We characterized the pharmacological profile of tribendimidine using our Ascaris muscle contraction assay systems (Qian et al., 2006; Robertson et al., 2002) with tribendimidine as the agonist and methyllycaconitine, paraherquamide and derquantel as antagonists to calculate the potency, pA2, of the antagonists and the subtype of the selectivity of tribendimidine. We found that tribendimidine was more selective for the B-subytpe (bephenium preferring) nAChRs than the L-subtype (levamisole preferring) or the N-subtype (nicotine preferring). These observations showed the selectivity for the different groups of nAChRs present on the Ascaris muscle was not the same as levamisole and it was possible that levamisole-resistant parasites would remain sensitive to tribendimidine. To test this we used, Oesophagostomum dentatum L3 larval migration inhibition assays with levamisole-sensitive isolates and levamisole-resistant isolates and tested the effects of tribendimidine on motility. Levamisole was less effective (p< 0.001, F-test) in inhibiting migration of levamisole-resistant larvae than the migration of levamisole-sensitive larvae. We tested the effects of tribendimidine to the limits of its solubility, ~30 µM, and found that tribendimidine was actually more potent on the levamisole-resistant isolate than on the levamisole-sensitive isolates (p < 0.001, F-test). The larger effect of tribendimidine on the levamisole-resistant, than the levamisole-sensitive isolates at lower tribendimidine concentrations, supports the view that levamisole and tribendimidine do not activate identical nAChR receptor subtypes. The higher efficacy of tribendimidine on the levamisole resistant O. dentatum isolate might indicate a case of negative cross resistance (Miltsch et al., 2013)

We have been able to express, in Xenopus oocytes a range of different nAChR receptor subtypes derived from anthelmintic sensitive Oesophagostomum dentatum clones of their nAChR receptor subunits (Buxton et al., 2014b). Fig. 7 shows a diagram of the subunit composition of two nAChR subtypes expressed in oocytes, one composed of Ode-UNC-29:Ode-UNC-63:Ode-UNC-38, the other composed of Ode-UNC-29:Ode-UNC-63:Ode-UNC-38:Ode-ACR-8 subunits. The Ode-UNC-29:Ode-UNC-63:Ode-UNC-38 receptor was more sensitive to tribendimidine and pyrantel but not to levamisole or nicotine. We can see that the receptor subunit arrangements affect their pharmacology and that not all cholinergic anthelmintics have the same selectivity.

Fig. 7.

Fig. 7

Open in a new tab

Figure 4. Tribendimidine as an agonist of Ode-(29 – 8 – 38 – 63) and Ode-(29-63-38) receptors expressed in oocytes, currents recorded under voltage-clamp at −60 mV (Buxton et al., 2014b) A: Tribendimidine and pyrantel at 100 µM is more potent than levamisole on the Ode(29 – 38 – 63) receptor. B: Levamisole at 100 µM is more potent than acetylcholine tribendimidine, pyrantel and nicotine on the expressed Ode(29 – 8 – 38 – 63) receptor. Note that derquantel produces competitive antagonism of the effects of levamisole but a non-competitive antagonism of pyrantel, suggesting that the mode of action of levamisole and pyrantel are not identical.

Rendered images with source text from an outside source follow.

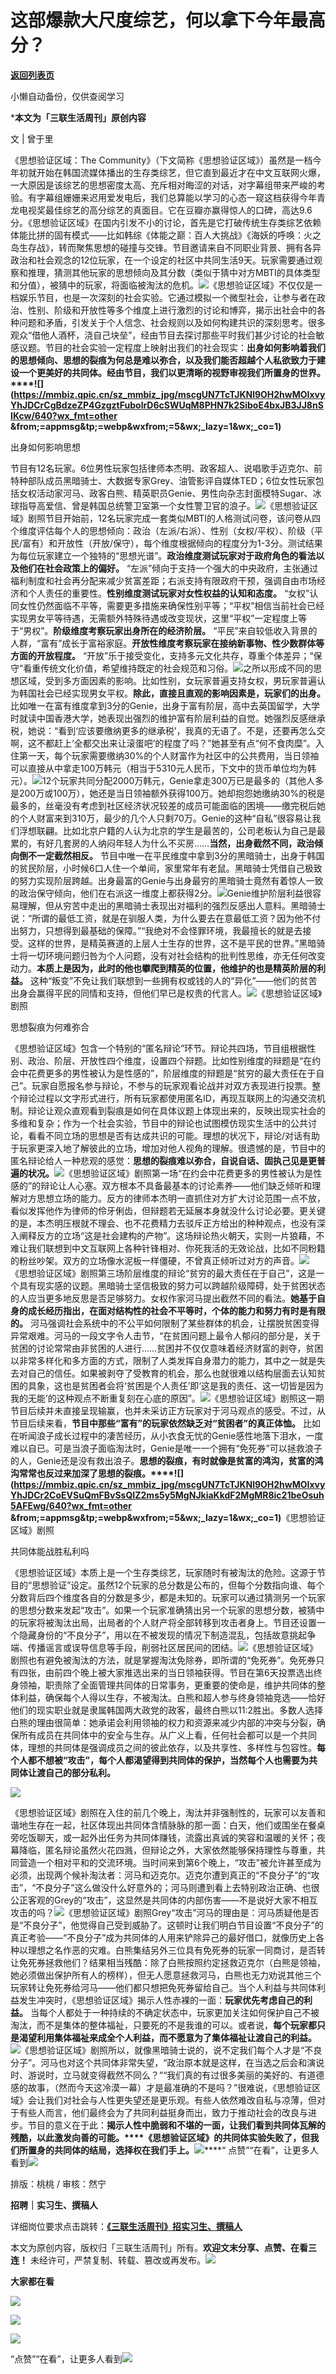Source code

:# 这部爆款大尺度综艺，何以拿下今年最高分？

[**返回列表页**](/gzh/三联生活周刊)

小懒自动备份，仅供查阅学习

***本文为「三联生活周刊」原创内容**

文 | 曾于里

《思想验证区域：The
Community》（下文简称《思想验证区域》）虽然是一档今年初就开始在韩国流媒体播出的生存类综艺，但它直到最近才在中文互联网火爆，一大原因是该综艺的思想密度太高、充斥相对晦涩的对话，对字幕组带来严峻的考验。有字幕组姗姗来迟用爱发电后，我们总算能以学习的心态一窥这档获得今年青龙电视奖最佳综艺的高分综艺的真面目。它在豆瓣亦赢得惊人的口碑，高达9.6分。《思想验证区域》在国内引发不小的讨论，首先是它打破传统生存类综艺依赖体能比拼的固有模式——比如韩综《体能之巅：百人大挑战》《海妖的呼唤：火之岛生存战》，转而聚焦思想的碰撞与交锋。节目邀请来自不同职业背景、拥有各异政治和社会观念的12位玩家，在一个设定的社区中共同生活9天。玩家需要通过观察和推理，猜测其他玩家的思想倾向及其分数（类似于猜中对方MBTI的具体类型和分值），被猜中的玩家，将面临被淘汰的危机。![](https://mmbiz.qpic.cn/sz_mmbiz_png/r7l7L28KwuWLQG7QWX0Fc8l4skQ1gEd6DY6nyRmt0ZIAJ3BFVNUFO8kia6bWiaRwwMnuXQD2y5ByHNpNxIib3okUQ/640?wx_fmt=other&from;=appmsg&tp;=webp&wxfrom;=5&wx;_lazy=1&wx;_co=1)《思想验证区域》不仅仅是一档娱乐节目，也是一次深刻的社会实验。它通过模拟一个微型社会，让参与者在政治、性别、阶级和开放性等多个维度上进行激烈的讨论和博弈，揭示出社会中的各种问题和矛盾，引发关于个人信念、社会规则以及如何构建共识的深刻思考。很多观众“借他人酒杯，浇自己块垒”，经由节目去探讨那些平时我们甚少讨论的社会敏感议题。节目的社会实验一定程度上映射出我们的社会现实：**出身如何影响着我们的思想倾向、思想的裂痕为何总是难以弥合，以及我们能否超越个人私欲致力于建设一个更美好的共同体。经由节目，我们以更清晰的视野审视我们所置身的世界。****![](https://mmbiz.qpic.cn/sz_mmbiz_jpg/mscgUN7TcTJKNl9OH2hwMOIxvyYhJDCrCgBdzeZP4GzgztFubolrD6cSWUqM8PHN7k2SiboE4bxJB3JJ8nSIKcw/640?wx_fmt=other
&from;=appmsg&tp;=webp&wxfrom;=5&wx;_lazy=1&wx;_co=1)**

出身如何影响思想

节目有12名玩家。6位男性玩家包括律师本杰明、政客超人、说唱歌手迈克尔、前特种部队成员黑暗骑士、大数据专家Grey、油管影评自媒体TED；6位女性玩家包括女权活动家河马、政客白熊、精英职员Genie、男性向杂志封面模特Sugar、冰球指导高爱信、曾是韩国总统警卫室第一个女性警卫官的浪子。![](https://mmbiz.qpic.cn/mmbiz_jpg/c2Sib3Mp7pON9nsFOVysHeGKzCRyGbqt6pdTkDhHeX0ggcNtCom4rvBXXqJjXeSRkQ6yZr7Ly7GpI3QUFqYHHYA/640?wx_fmt=jpeg&from;=appmsg)《思想验证区域》剧照节目开始前，12名玩家完成一套类似MBTI的人格测试问卷，该问卷从四个维度评估每个人的思想倾向：政治（左派/右派）、性别（女权/平权）、阶级（平民/富有）和开放性（开放/保守），每个维度根据倾向的程度分为1-3分。测试结果为每位玩家建立一个独特的“思想光谱”。**政治维度测试玩家对于政府角色的看法以及他们在社会政策上的偏好。**
“左派”倾向于支持一个强大的中央政府，主张通过福利制度和社会再分配来减少贫富差距；右派支持有限政府干预，强调自由市场经济和个人责任的重要性。**性别维度测试玩家对女性权益的认知和态度。**
“女权”认同女性仍然面临不平等，需要更多措施来确保性别平等；“平权”相信当前社会已经实现男女平等待遇，无需额外特殊待遇或改变现状，这里“平权”一定程度上等于“男权”。**阶级维度考察玩家出身所在的经济阶层。**
“平民”来自较低收入背景的人群，“富有”成长于富裕家庭。**开放性维度考察玩家在接纳新事物、性少数群体等方面的开放程度。**
“开放”乐于接受变化，支持多元文化共存，尊重个体差异；“保守”看重传统文化价值，希望维持既定的社会规范和习俗。![](https://mmbiz.qpic.cn/mmbiz_jpg/c2Sib3Mp7pON9nsFOVysHeGKzCRyGbqt6RicYvMTE6GdLFbZ6JPmoyyFWEPGVxsKxibdq7A2icSiaV3UmG0gFnZ4HwQ/640?wx_fmt=jpeg&from;=appmsg)之所以形成不同的思想区域，受到多方面因素的影响。比如性别，女玩家普遍支持女权，男玩家普遍认为韩国社会已经实现男女平权。**除此，直接且直观的影响因素是，玩家们的出身。**
比如唯一在富有维度拿到3分的Genie，出身于富有阶层，高中去英国留学，大学时就读中国香港大学，她表现出强烈的维护富有阶层利益的自觉。她强烈反感继承税，她说：“看到‘应该要缴纳更多的继承税’，我真的无语了。不是，还要再怎么交啊，这不都赶上‘全都交出来让滚蛋吧’的程度了吗？”她甚至有点“何不食肉糜”。入住第一天，每个玩家需要缴纳30%的个人财富作为社区中的公共费用，当日领袖可以直接从中拿走100万韩元（相当于5310元人民币，下文中的货币单位均为韩元）。![](https://mmbiz.qpic.cn/sz_mmbiz_png/Zhh2QeYJMNJFLJ5ibbiacibNfbxbtt2WKDcK9n3cCLBice3CtibLUBA8Ge8jicNWGbCBZ98KwDzccydP3m7CAcX1LbQQ/640?wx_fmt=other&from;=appmsg&tp;=webp&wxfrom;=5&wx;_lazy=1&wx;_co=1)12个玩家共同分配2000万韩元，Genie拿走300万已是最多的（其他人多是200万或100万），她还是当日领袖额外获得100万。她却抱怨她缴纳30%的税是最多的，丝毫没有考虑到社区经济状况较差的成员可能面临的困境——缴完税后她的个人财富来到310万，最少的几个人只剩70万。Genie的这种“自私”很容易让我们浮想联翩。比如北京户籍的人认为北京的学生是最苦的，公司老板认为自己是最累的，有好几套房的人纳闷年轻人为什么不买房……**当然，出身截然不同，政治倾向倒不一定截然相反。**
节目中唯一在平民维度中拿到3分的黑暗骑士，出身于韩国的贫民阶层，小时候6口人住一个单间，家里常年有老鼠。黑暗骑士凭借自己极致的努力实现阶层跨越。出身最富的Genie与出身最穷的黑暗骑士竟然有着惊人一致的政治保守倾向，他们在右派这一维度上都获得2分。![](https://mmbiz.qpic.cn/sz_mmbiz_png/Zhh2QeYJMNJFLJ5ibbiacibNfbxbtt2WKDc4ONxubicwKMGceic5v7k3p2aftc9qlaF5qVJ7kNSGf8QsoEfvExzs3DQ/640?wx_fmt=other&from;=appmsg&tp;=webp&wxfrom;=5&wx;_lazy=1&wx;_co=1)Genie维护阶层利益很容易理解，但从穷苦中走出的黑暗骑士表现出对福利的强烈反感出人意料。黑暗骑士说：“所谓的最低工资，就是在驯服人类，为什么要去在意最低工资？因为他不付出努力，只想得到最基础的保障。”“我绝对不会怪罪环境，我最擅长的就是去接受。这样的世界，是精英赛道的上层人士生存的世界，这不是平民的世界。”黑暗骑士将一切环境问题归咎为个人问题，没有对社会结构的批判性思维，亦无任何改变动力。**本质上是因为，此时的他也攀爬到精英的位置，他维护的也是精英阶层的利益。**
这种“叛变”不免让我们联想到一些拥有权或钱的人的“异化”——他们的贫苦出身会赢得平民的同情和支持，但他们早已是权贵的代言人。![](https://mmbiz.qpic.cn/mmbiz_png/c2Sib3Mp7pON9nsFOVysHeGKzCRyGbqt61fFM8cjnKWefhpnib4fwLCp5kTcCwib18BposAYMpywNMJYanfPWGnWg/640?wx_fmt=png&from;=appmsg)《思想验证区域》剧照

思想裂痕为何难弥合

《思想验证区域》包含一个特别的“匿名辩论”环节。辩论共四场，节目组根据性别、政治、阶层、开放性四个维度，设置四个辩题。比如性别维度的辩题是“在约会中花费更多的男性被认为是性感的”，阶层维度的辩题是“贫穷的最大责任在于自己”。玩家自愿报名参与辩论，不参与的玩家观看论战并对双方表现进行投票。整个辩论过程以文字形式进行，所有玩家都使用匿名ID，再现互联网上的沟通交流机制。辩论让观众直观看到裂痕是如何在具体议题上体现出来的，反映出现实社会的多维和复杂；作为一个社会实验，节目中的辩论也试图模仿现实生活中的公共讨论，看看不同立场的思想是否有达成共识的可能。理想的状况下，辩论/对话有助于玩家更深入地了解彼此的立场，增加对他人视角的理解。很遗憾的是，节目中的匿名辩论给人一种悲观的感觉：**思想的裂痕难以弥合，自说自话、固执己见是更普遍的状况。**![](https://mmbiz.qpic.cn/sz_mmbiz_png/r7l7L28KwuWLQG7QWX0Fc8l4skQ1gEd6P2vSqM7icIH5BReNWZqQe553tFHduXibuzrN9CIT67oY3hnOiaBJWYHVA/640?wx_fmt=other&from;=appmsg&tp;=webp&wxfrom;=5&wx;_lazy=1&wx;_co=1)《思想验证区域》剧照第一场“在约会中花费更多的男性被认为是性感的”的辩论让人心塞。双方根本不具备最基本的讨论素养——他们缺乏倾听和理解对方思想立场的能力。反方的律师本杰明一直抓住对方扩大讨论范围一点不放，看似发挥他作为律师的伶牙俐齿，但辩题若无延展本身就没什么讨论必要。更关键的是，本杰明压根就不理会、也不花费精力去驳斥正方给出的种种观点，也没有深入阐释反方的立场“这是社会建构的产物”。这场辩论热火朝天，实则一片狼藉，不难让我们联想到中文互联网上各种针锋相对、你死我活的无效论战，比如不同粉籍的粉丝吵架。双方的立场像水泥板一样僵硬，不曾真正倾听过对方的声音。![](https://mmbiz.qpic.cn/sz_mmbiz_jpg/r7l7L28KwuWLQG7QWX0Fc8l4skQ1gEd63VLLrgwFP9KwiceicljousDWSweLY9r2RpCRcllMPqDoU4biaFS1N6LGA/640?wx_fmt=other&from;=appmsg&tp;=webp&wxfrom;=5&wx;_lazy=1&wx;_co=1)《思想验证区域》剧照第三场阶层维度的辩论“贫穷的最大责任在于自己”，这是一个具有现实感的议题。黑暗骑士坚信极致的努力可以跨越阶级障碍，处于贫困状态的人应当更多地反思是否足够努力。女权作家河马提出截然不同的看法。**她基于自身的成长经历指出，在面对结构性的社会不平等时，个体的能力和努力有时是有限的。**
河马强调社会系统中的不公平如何限制了某些群体的机会，让摆脱贫困变得异常艰难。河马的一段文字令人击节，“在贫困问题上最令人郁闷的部分是，关于贫困的讨论常常由非贫困的人进行……贫困并不仅仅意味着经济财富的剥夺，贫困以非常多样化和多方面的方式，限制了人类发挥自身潜力的能力，其中之一就是失去对自己的信任。如果被剥夺了受教育的机会，那么也就很难以结构层面去认知贫困的具象，这也是贫困者会将‘贫困是个人责任’即‘这是我的责任、这一切皆是因为我的无能’的这种观点不断重复刻在心底的原因”。![](https://mmbiz.qpic.cn/mmbiz_png/c2Sib3Mp7pON9nsFOVysHeGKzCRyGbqt6mYYItHEaS5Kp5Y3Dlic8VSuA29RSYKlaGPPkFAUqiboIFulnXqeq3UTA/640?wx_fmt=png&from;=appmsg)《思想验证区域》剧照这一期节目后续并未直接呈现输赢，也并未采访正方玩家对于河马观点的感受。不过，从节目后续来看，**节目中那些“富有”的玩家依然缺乏对“贫困者”的真正体恤。**
比如在听闻浪子成长过程中的凄苦经历，从小衣食无忧的Genie感性地落下泪水，一度难以自已。可是当浪子面临淘汰时，Genie是唯一一个拥有“免死券”可以拯救浪子的人，Genie还是没有救出浪子。**思想的裂痕，有时就像是贫富的鸿沟，贫富的鸿沟常常也反过来加深了思想的裂痕。****![](https://mmbiz.qpic.cn/sz_mmbiz_jpg/mscgUN7TcTJKNl9OH2hwMOIxvyYhJDCr2CoEVSuQmFBvSsQIZ2ms5y5MgNJkiaKkdF2MgMR8ic21beOsuh5AFEwg/640?wx_fmt=other
&from;=appmsg&tp;=webp&wxfrom;=5&wx;_lazy=1&wx;_co=1)**《思想验证区域》剧照

共同体能战胜私利吗

《思想验证区域》本质上是一个生存类综艺，玩家随时有被淘汰的危险。这源于节目的“思想验证”设定。虽然12个玩家的总分数是公布的，但每个分数指向谁、每个分数背后四个维度各自的分数是多少，都是未知的。玩家可以通过猜测另一个玩家的思想分数来发起“攻击”。如果一个玩家准确猜出另一个玩家的思想分数，被猜中的玩家将被淘汰出局，出局者的个人财产将全部转移到攻击者身上。节目还设置一个隐藏身份的“不良分子”，用以在不被发现的情况下制造混乱，包括故意挑起争端、传播谣言或误导信息等手段，削弱社区居民间的团结。![](https://mmbiz.qpic.cn/sz_mmbiz_jpg/mscgUN7TcTJKNl9OH2hwMOIxvyYhJDCrZxEdaS87icoqNaQTtZAA3dfcDyqWOic2nrJvhQw2icRNOUq5gjdS1oIqw/640?wx_fmt=jpeg&from;=appmsg)《思想验证区域》剧照也有避免被淘汰的方法，就是掌握淘汰免除券，即所谓的“免死券”。免死券只有四张，由前四个晚上被大家推选出来的当日领袖获得。节目在第6天投票选出终身领袖，职责除了全面管理共同体的日常事务，更重要的使命是，维护共同体的整体利益，确保每个人得以生存，不被淘汰。白熊和超人参与终身领袖竞选——恰好他们的现实职业就是隶属韩国两大政党的政客，最终白熊以11:2胜出。多数人选择白熊的理由很简单：她承诺会利用领袖的权力和资源来减少内部的冲突与分裂，确保所有成员在共同体中的安全与生存。从广义上看，任何社会都可以是一个共同体，理想的共同体是强调成员之间的彼此依存，以及共享性、多样性与包容性。**每个人都不想被“攻击”，每个人都渴望得到共同体的保护，当然每个人也需要为共同体让渡自己的部分私利。**

![](https://mmbiz.qpic.cn/sz_mmbiz_png/Zhh2QeYJMNJFLJ5ibbiacibNfbxbtt2WKDcctemI464NUYEvP8xYjiblluF00QycsRib3kBP2wtmmdYlzGLpKNeAKfw/640?wx_fmt=other&from;=appmsg&tp;=webp&wxfrom;=5&wx;_lazy=1&wx;_co=1)

《思想验证区域》剧照在入住的前几个晚上，淘汰并非强制性的，玩家可以友善和谐地生存在一起，社区体现出共同体含情脉脉的那一面：白天，他们或围坐在餐桌旁吃饭聊天，或一起外出任务为共同体赚钱，流露出真诚的笑容和温暖的关怀；夜幕降临，匿名辩论虽然火花四溅，但辩论之外，大家依然能够保持理性与尊重，共同营造一个相对平和的交流环境。当时间来到第6个晚上，“攻击”被允许甚至成为必须，出现两个候补淘汰者：河马和迈克尔。迈克尔遭到真正的“不良分子”的“攻击”，“不良分子”这么做没什么好意外的；河马则遭到看上去特别政治正确、也很公正客观的Grey的“攻击”，这显然是共同体的内部伤害——不是说好大家不相互攻击的吗？![](https://mmbiz.qpic.cn/sz_mmbiz_jpg/mscgUN7TcTJKNl9OH2hwMOIxvyYhJDCrVxb1IFzudmMwjMqEsIq8liaVV8ztmibZ5xOoCYOAIFIrrCWJVwZIn9aw/640?wx_fmt=jpeg&from;=appmsg)《思想验证区域》剧照Grey“攻击”河马的理由是：河马质疑他是否是“不良分子”，他觉得自己受到威胁了。这顿时让我们明白节目设置“不良分子”的真正考验——“不良分子”成为共同体的人用来铲除异己的最好借口，就像历史上各种以理想之名作恶的灾难。白熊集结另外三位具有免死券的玩家一同商讨，是否转让免死券拯救他们？结果相当残酷：除了白熊按照约定拯救迈克尔（白熊是领袖，她必须做出保护所有人的榜样），但无人愿意拯救河马，白熊也无力劝说其他三个玩家转让免死券给河马——他们都只想把免死券留给自己。当个人利益与共同体利益发生冲突时，《思想验证区域》揭示人性赤裸的一面：**玩家优先考虑自己的利益。**
当每个人都处于一种持续的不确定状态中，玩家更加关注如何保护自己不被淘汰，而不是集体的整体福祉，只要死的不是我谁的可以。或者说，**每个玩家都只是渴望利用集体福祉来成全个人利益，而不愿意为了集体福祉让渡自己的利益。**![](https://mmbiz.qpic.cn/sz_mmbiz_jpg/mscgUN7TcTJKNl9OH2hwMOIxvyYhJDCrsibPficQicR3fewyMzFBgtAlRhvQwtk24SmtTKcVMRKSJbqIMMDJtHOYw/640?wx_fmt=jpeg&from;=appmsg)《思想验证区域》剧照所以，就像黑暗骑士说的，说不定我们每个人才是“不良分子”。河马也对这个共同体非常失望，“政治原本就是这样，在当选之后会和演说时、游说时，立马就变得截然不同么？”“我们真的有过很多美丽的美好的、有道德感的故事，（然而今天这冷漠一幕）才是最准确的不是吗？”很难说，《思想验证区域》会让我们对社会与人性更失望还是更乐观。有些人依然难改自私与凉薄，但对于有些人而言，他们最终会为了共同利益挺身而出，致力于推动社会的改良与进步。节目的意义在于此：**揭示人性中脆弱和不堪的一面，让我们看到共同体瓦解的残酷，以此激发向善的可能。****《思想验证区域》的共同体实验失败了，但我们所置身的共同体的结局，选择权在我们手上。**![](https://mmbiz.qpic.cn/mmbiz_png/c2Sib3Mp7pON9nsFOVysHeGKzCRyGbqt6iaIzyMthl02P1G7QRycMibTmf3Lvy6aPVxmqpwbrwycZb1tl9hxYbEQg/640?wx_fmt=png&from;=appmsg)****“
点赞”“在看”，让更多人看到![](https://mmbiz.qpic.cn/mmbiz_gif/c2Sib3Mp7pON9hkSZwdTibRHNZSMPyiapUCHJwlyoZVBC3SfmPmF0VKjkm3NiaToQloHFJ6icyicqZnqgXp6pSQJt5gg/640?wx_fmt=gif&from;=appmsg&wxfrom;=5&wx;_lazy=1&tp;=webp)  
  
  
  
  
  

排版：桃桃 / 审核：然宁

  
**招聘｜实习生、撰稿人**  

详细岗位要求点击跳转：[**《三联生活周刊》招实习生、撰稿人**](http://mp.weixin.qq.com/s?__biz=MTc5MTU3NTYyMQ==&mid=2651136871&idx=3&sn=f1c0777fe9d31881e5dfca68ebc2937f&chksm=5907324d6e70bb5b3546dfe1c7b31b5fe05664bebbf36356ba9a1a352e0678444cad62875ad4&scene=21#wechat_redirect)

本文为原创内容，版权归「三联生活周刊」所有。**欢迎文末分享、点赞、在看三连！**
未经许可，严禁复制、转载、篡改或再发布。![](https://mmbiz.qpic.cn/sz_mmbiz_png/Gg7Qtoh7Aic9ZTmAdCc80b4nD7xicgPt863QWU7oNswDx19XrjfTtSl8QwatY2EEZGuNd1WRRiapDZjcDhTnNYmBg/640?wx_fmt=other&wxfrom;=5&wx;_lazy=1&wx;_co=1&retryload;=1&tp;=webp)

**大家都在看**

  
[![](https://mmbiz.qpic.cn/mmbiz_png/c2Sib3Mp7pONascuwK0uuVP1bngyqnqwbcQpvbxC92WEzfB1h4oVwFSibFJ8YbRh9zc4SOexvXXicSwnskPViaBMHw/640?wx_fmt=other&from;=appmsg&wxfrom;=5&wx;_lazy=1&wx;_co=1&tp;=webp)](http://mp.weixin.qq.com/s?__biz=MTc5MTU3NTYyMQ==&mid=2651444254&idx=1&sn=6295b72bff02636df35f9f42ec40c4ee&chksm=590bc5346e7c4c224af0bbd0699511450174a7fdda248883493b20c606c8c563b53ecdc05f8e&scene=21#wechat_redirect)  

![](https://mmbiz.qpic.cn/sz_mmbiz_png/Gg7Qtoh7Aic9ZTmAdCc80b4nD7xicgPt86k1kgpU51hWCHjV92ryhVW35PLCvLhxLw9XDhXjgeDyZhHSx5EbRcfg/640?wx_fmt=other&wxfrom;=5&wx;_lazy=1&wx;_co=1&retryload;=1&tp;=webp)

  
[![](https://mmbiz.qpic.cn/mmbiz_jpg/c2Sib3Mp7pONuwrdetOsWUZLdDE1J39mLibBBe0vPzCKS1topq8p9JgG9O86KDCNS3SZl7Paa1d80gvHIBg9C0cw/640?wx_fmt=other&from;=appmsg&wxfrom;=5&wx;_lazy=1&wx;_co=1&tp;=webp)]()  
  
“点赞”“在看”，让更多人看到![](https://mmbiz.qpic.cn/mmbiz_gif/c2Sib3Mp7pON9hkSZwdTibRHNZSMPyiapUCHJwlyoZVBC3SfmPmF0VKjkm3NiaToQloHFJ6icyicqZnqgXp6pSQJt5gg/640?wx_fmt=gif&from;=appmsg&wxfrom;=5&wx;_lazy=1&tp;=webp)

Our understanding to date is that there are a range of pharmacologically different nAChR subtypes present in parasitic nematodes and the pharmacology of the receptor subtypes varies with the subunit composition of the receptor which varies with the tissue and species of the nematode parasite. There will therefore be cholinergic anthelmintics that act on different nAChR subtypes and it is therefore possible that there will not always be cross-resistance between the cholinergic anthelmintics.

5. Discussion

Diethylcarbamazine is used mostly for treatment of filariasis in humans but has effects against hookworm and ascariasis, intestinal nematode parasites (Meyrowitsch and Simonsen, 2001). In addition to the treatment of filariasis, diethylcarbamazine, as a single dose treatment, has modest effects on intestinal nematode parasite infections including ascariasis and trichuriasis but is more effective when combined with ivermectin or albendazole (Belizario et al., 2003). We have seen in our experiments that emodepside increases a Slo-1 K+ current in the parasite and that diethylcarbamazine can potentiate the effect of emodepside. Both of these compounds have been used separately as single anthelmintics but we do not have data on their therapeutic effect when used in combination. This information is desirable to obtain and if therapeutic combination of emodepside and diethylcarbamazine is safe and more potent than either compound in isolation, such synergism could slow the development of resistance and extend the spectrum of action of the therapy.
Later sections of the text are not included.